> _WORK INSTRUCTION_: Pictures do not belong in your copy. Repeat all the other data exactly.

Plain-text document sources
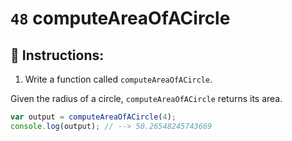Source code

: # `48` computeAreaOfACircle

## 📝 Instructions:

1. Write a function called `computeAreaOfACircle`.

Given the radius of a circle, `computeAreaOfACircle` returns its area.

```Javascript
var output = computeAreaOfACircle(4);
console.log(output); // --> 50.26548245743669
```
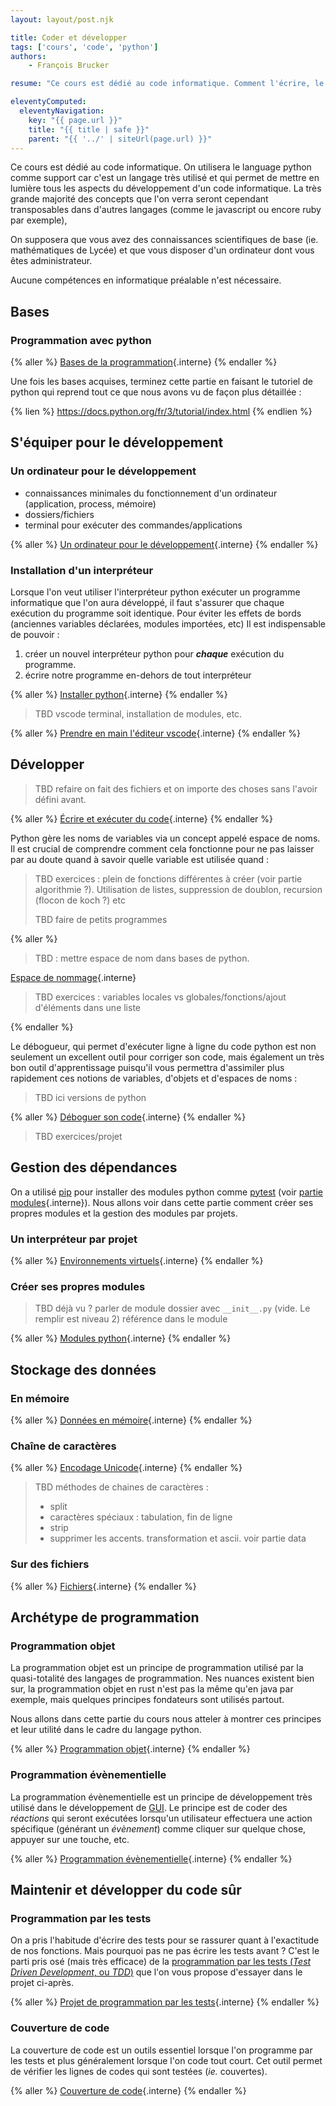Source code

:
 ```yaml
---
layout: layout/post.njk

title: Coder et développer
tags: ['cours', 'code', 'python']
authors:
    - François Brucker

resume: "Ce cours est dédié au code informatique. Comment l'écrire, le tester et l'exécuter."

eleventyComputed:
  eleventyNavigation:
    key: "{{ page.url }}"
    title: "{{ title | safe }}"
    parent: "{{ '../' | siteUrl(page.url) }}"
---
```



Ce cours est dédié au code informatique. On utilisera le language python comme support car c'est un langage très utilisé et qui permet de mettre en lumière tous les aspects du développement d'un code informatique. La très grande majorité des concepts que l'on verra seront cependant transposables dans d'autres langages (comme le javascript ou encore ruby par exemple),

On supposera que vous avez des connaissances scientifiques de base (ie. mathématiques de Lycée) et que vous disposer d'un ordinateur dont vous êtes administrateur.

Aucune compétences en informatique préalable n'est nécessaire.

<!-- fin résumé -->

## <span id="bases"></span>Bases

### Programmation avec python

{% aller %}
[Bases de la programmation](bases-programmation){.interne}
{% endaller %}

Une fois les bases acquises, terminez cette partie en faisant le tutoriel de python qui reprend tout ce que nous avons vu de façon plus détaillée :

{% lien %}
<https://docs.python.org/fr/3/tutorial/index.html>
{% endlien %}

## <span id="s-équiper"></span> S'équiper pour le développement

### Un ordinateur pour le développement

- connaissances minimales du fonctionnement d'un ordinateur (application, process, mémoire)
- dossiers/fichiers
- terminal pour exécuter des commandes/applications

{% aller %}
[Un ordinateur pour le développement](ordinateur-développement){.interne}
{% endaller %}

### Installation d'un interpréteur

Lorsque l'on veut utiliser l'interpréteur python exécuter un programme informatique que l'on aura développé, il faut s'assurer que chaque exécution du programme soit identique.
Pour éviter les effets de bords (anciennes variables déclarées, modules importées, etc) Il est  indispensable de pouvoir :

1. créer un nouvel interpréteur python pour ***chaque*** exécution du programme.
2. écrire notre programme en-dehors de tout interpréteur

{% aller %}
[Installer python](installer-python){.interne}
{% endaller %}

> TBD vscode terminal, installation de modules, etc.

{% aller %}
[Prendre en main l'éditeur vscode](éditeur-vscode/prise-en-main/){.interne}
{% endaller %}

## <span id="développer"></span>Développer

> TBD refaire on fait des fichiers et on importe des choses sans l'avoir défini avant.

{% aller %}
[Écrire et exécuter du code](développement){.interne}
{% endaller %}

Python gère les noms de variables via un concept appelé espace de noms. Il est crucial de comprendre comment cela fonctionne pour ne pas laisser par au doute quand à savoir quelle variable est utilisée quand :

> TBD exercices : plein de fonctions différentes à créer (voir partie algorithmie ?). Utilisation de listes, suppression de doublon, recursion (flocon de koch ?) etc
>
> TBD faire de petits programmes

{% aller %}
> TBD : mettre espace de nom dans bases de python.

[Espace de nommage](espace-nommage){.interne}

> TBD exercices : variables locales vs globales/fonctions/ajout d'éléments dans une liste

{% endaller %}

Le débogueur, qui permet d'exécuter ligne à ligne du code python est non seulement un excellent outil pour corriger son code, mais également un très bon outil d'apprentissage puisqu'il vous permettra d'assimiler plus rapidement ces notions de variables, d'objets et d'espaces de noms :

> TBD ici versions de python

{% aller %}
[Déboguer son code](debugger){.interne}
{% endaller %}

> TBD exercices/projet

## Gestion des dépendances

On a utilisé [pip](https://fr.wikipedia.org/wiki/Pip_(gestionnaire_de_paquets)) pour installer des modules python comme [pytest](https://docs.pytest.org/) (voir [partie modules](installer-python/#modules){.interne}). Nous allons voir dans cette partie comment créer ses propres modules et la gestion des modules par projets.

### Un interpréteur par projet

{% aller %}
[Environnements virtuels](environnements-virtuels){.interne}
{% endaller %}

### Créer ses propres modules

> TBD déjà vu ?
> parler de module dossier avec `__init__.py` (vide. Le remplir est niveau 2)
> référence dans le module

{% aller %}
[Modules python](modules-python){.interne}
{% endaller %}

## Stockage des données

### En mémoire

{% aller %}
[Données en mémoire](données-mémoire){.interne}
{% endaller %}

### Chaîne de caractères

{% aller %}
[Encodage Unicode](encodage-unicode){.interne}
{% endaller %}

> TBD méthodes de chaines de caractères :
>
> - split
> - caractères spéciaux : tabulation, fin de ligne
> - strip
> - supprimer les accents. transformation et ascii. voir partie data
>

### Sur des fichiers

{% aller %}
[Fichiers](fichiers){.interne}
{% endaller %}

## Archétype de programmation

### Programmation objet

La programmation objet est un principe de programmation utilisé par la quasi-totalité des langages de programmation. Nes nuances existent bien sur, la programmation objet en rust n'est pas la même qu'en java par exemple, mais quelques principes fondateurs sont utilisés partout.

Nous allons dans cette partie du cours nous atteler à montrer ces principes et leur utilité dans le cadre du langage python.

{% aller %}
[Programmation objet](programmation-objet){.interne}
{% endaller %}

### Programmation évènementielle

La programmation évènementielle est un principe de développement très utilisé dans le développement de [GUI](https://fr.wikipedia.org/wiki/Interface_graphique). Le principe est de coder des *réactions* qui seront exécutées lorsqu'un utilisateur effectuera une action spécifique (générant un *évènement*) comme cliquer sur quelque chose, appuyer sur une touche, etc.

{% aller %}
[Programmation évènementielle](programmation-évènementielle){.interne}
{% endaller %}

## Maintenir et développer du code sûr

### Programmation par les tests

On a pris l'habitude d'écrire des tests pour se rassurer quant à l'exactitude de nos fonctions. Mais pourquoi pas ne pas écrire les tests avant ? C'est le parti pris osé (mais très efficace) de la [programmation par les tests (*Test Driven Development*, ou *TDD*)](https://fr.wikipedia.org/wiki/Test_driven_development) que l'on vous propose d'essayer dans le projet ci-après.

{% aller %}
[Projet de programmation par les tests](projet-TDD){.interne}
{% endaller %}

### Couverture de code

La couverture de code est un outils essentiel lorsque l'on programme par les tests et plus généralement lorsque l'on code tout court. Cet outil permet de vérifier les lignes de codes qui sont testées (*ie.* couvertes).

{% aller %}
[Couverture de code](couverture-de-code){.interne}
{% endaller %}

> _EXERCISE SOLUTION_:
Source code

: # `48` computeAreaOfACircle

## 📝 Instructions:

1. Write a function called `computeAreaOfACircle`.

Given the radius of a circle, `computeAreaOfACircle` returns its area.

```Javascript
var output = computeAreaOfACircle(4);
console.log(output); // --> 50.26548245743669
```
Source code

:
 ```yaml
---
layout: layout/post.njk

title: Coder et développer
tags: ['cours', 'code', 'python']
authors:
    - François Brucker

resume: "Ce cours est dédié au code informatique. Comment l'écrire, le tester et l'exécuter."

eleventyComputed:
  eleventyNavigation:
    key: "{{ page.url }}"
    title: "{{ title | safe }}"
    parent: "{{ '../' | siteUrl(page.url) }}"
---
```



Ce cours est dédié au code informatique. On utilisera le language python comme support car c'est un langage très utilisé et qui permet de mettre en lumière tous les aspects du développement d'un code informatique. La très grande majorité des concepts que l'on verra seront cependant transposables dans d'autres langages (comme le javascript ou encore ruby par exemple),

On supposera que vous avez des connaissances scientifiques de base (ie. mathématiques de Lycée) et que vous disposer d'un ordinateur dont vous êtes administrateur.

Aucune compétences en informatique préalable n'est nécessaire.

<!-- fin résumé -->

## <span id="bases"></span>Bases

### Programmation avec python

{% aller %}
[Bases de la programmation](bases-programmation){.interne}
{% endaller %}

Une fois les bases acquises, terminez cette partie en faisant le tutoriel de python qui reprend tout ce que nous avons vu de façon plus détaillée :

{% lien %}
<https://docs.python.org/fr/3/tutorial/index.html>
{% endlien %}

## <span id="s-équiper"></span> S'équiper pour le développement

### Un ordinateur pour le développement

- connaissances minimales du fonctionnement d'un ordinateur (application, process, mémoire)
- dossiers/fichiers
- terminal pour exécuter des commandes/applications

{% aller %}
[Un ordinateur pour le développement](ordinateur-développement){.interne}
{% endaller %}

### Installation d'un interpréteur

Lorsque l'on veut utiliser l'interpréteur python exécuter un programme informatique que l'on aura développé, il faut s'assurer que chaque exécution du programme soit identique.
Pour éviter les effets de bords (anciennes variables déclarées, modules importées, etc) Il est  indispensable de pouvoir :

1. créer un nouvel interpréteur python pour ***chaque*** exécution du programme.
2. écrire notre programme en-dehors de tout interpréteur

{% aller %}
[Installer python](installer-python){.interne}
{% endaller %}

> TBD vscode terminal, installation de modules, etc.

{% aller %}
[Prendre en main l'éditeur vscode](éditeur-vscode/prise-en-main/){.interne}
{% endaller %}

## <span id="développer"></span>Développer

> TBD refaire on fait des fichiers et on importe des choses sans l'avoir défini avant.

{% aller %}
[Écrire et exécuter du code](développement){.interne}
{% endaller %}

Python gère les noms de variables via un concept appelé espace de noms. Il est crucial de comprendre comment cela fonctionne pour ne pas laisser par au doute quand à savoir quelle variable est utilisée quand :

> TBD exercices : plein de fonctions différentes à créer (voir partie algorithmie ?). Utilisation de listes, suppression de doublon, recursion (flocon de koch ?) etc
>
> TBD faire de petits programmes

{% aller %}
> TBD : mettre espace de nom dans bases de python.

[Espace de nommage](espace-nommage){.interne}

> TBD exercices : variables locales vs globales/fonctions/ajout d'éléments dans une liste

{% endaller %}

Le débogueur, qui permet d'exécuter ligne à ligne du code python est non seulement un excellent outil pour corriger son code, mais également un très bon outil d'apprentissage puisqu'il vous permettra d'assimiler plus rapidement ces notions de variables, d'objets et d'espaces de noms :

> TBD ici versions de python

{% aller %}
[Déboguer son code](debugger){.interne}
{% endaller %}

> TBD exercices/projet

## Gestion des dépendances

On a utilisé [pip](https://fr.wikipedia.org/wiki/Pip_(gestionnaire_de_paquets)) pour installer des modules python comme [pytest](https://docs.pytest.org/) (voir [partie modules](installer-python/#modules){.interne}). Nous allons voir dans cette partie comment créer ses propres modules et la gestion des modules par projets.

### Un interpréteur par projet

{% aller %}
[Environnements virtuels](environnements-virtuels){.interne}
{% endaller %}

### Créer ses propres modules

> TBD déjà vu ?
> parler de module dossier avec `__init__.py` (vide. Le remplir est niveau 2)
> référence dans le module

{% aller %}
[Modules python](modules-python){.interne}
{% endaller %}

## Stockage des données

### En mémoire

{% aller %}
[Données en mémoire](données-mémoire){.interne}
{% endaller %}

### Chaîne de caractères

{% aller %}
[Encodage Unicode](encodage-unicode){.interne}
{% endaller %}

> TBD méthodes de chaines de caractères :
>
> - split
> - caractères spéciaux : tabulation, fin de ligne
> - strip
> - supprimer les accents. transformation et ascii. voir partie data
>

### Sur des fichiers

{% aller %}
[Fichiers](fichiers){.interne}
{% endaller %}

## Archétype de programmation

### Programmation objet

La programmation objet est un principe de programmation utilisé par la quasi-totalité des langages de programmation. Nes nuances existent bien sur, la programmation objet en rust n'est pas la même qu'en java par exemple, mais quelques principes fondateurs sont utilisés partout.

Nous allons dans cette partie du cours nous atteler à montrer ces principes et leur utilité dans le cadre du langage python.

{% aller %}
[Programmation objet](programmation-objet){.interne}
{% endaller %}

### Programmation évènementielle

La programmation évènementielle est un principe de développement très utilisé dans le développement de [GUI](https://fr.wikipedia.org/wiki/Interface_graphique). Le principe est de coder des *réactions* qui seront exécutées lorsqu'un utilisateur effectuera une action spécifique (générant un *évènement*) comme cliquer sur quelque chose, appuyer sur une touche, etc.

{% aller %}
[Programmation évènementielle](programmation-évènementielle){.interne}
{% endaller %}

## Maintenir et développer du code sûr

### Programmation par les tests

On a pris l'habitude d'écrire des tests pour se rassurer quant à l'exactitude de nos fonctions. Mais pourquoi pas ne pas écrire les tests avant ? C'est le parti pris osé (mais très efficace) de la [programmation par les tests (*Test Driven Development*, ou *TDD*)](https://fr.wikipedia.org/wiki/Test_driven_development) que l'on vous propose d'essayer dans le projet ci-après.

{% aller %}
[Projet de programmation par les tests](projet-TDD){.interne}
{% endaller %}

### Couverture de code

La couverture de code est un outils essentiel lorsque l'on programme par les tests et plus généralement lorsque l'on code tout court. Cet outil permet de vérifier les lignes de codes qui sont testées (*ie.* couvertes).

{% aller %}
[Couverture de code](couverture-de-code){.interne}
{% endaller %}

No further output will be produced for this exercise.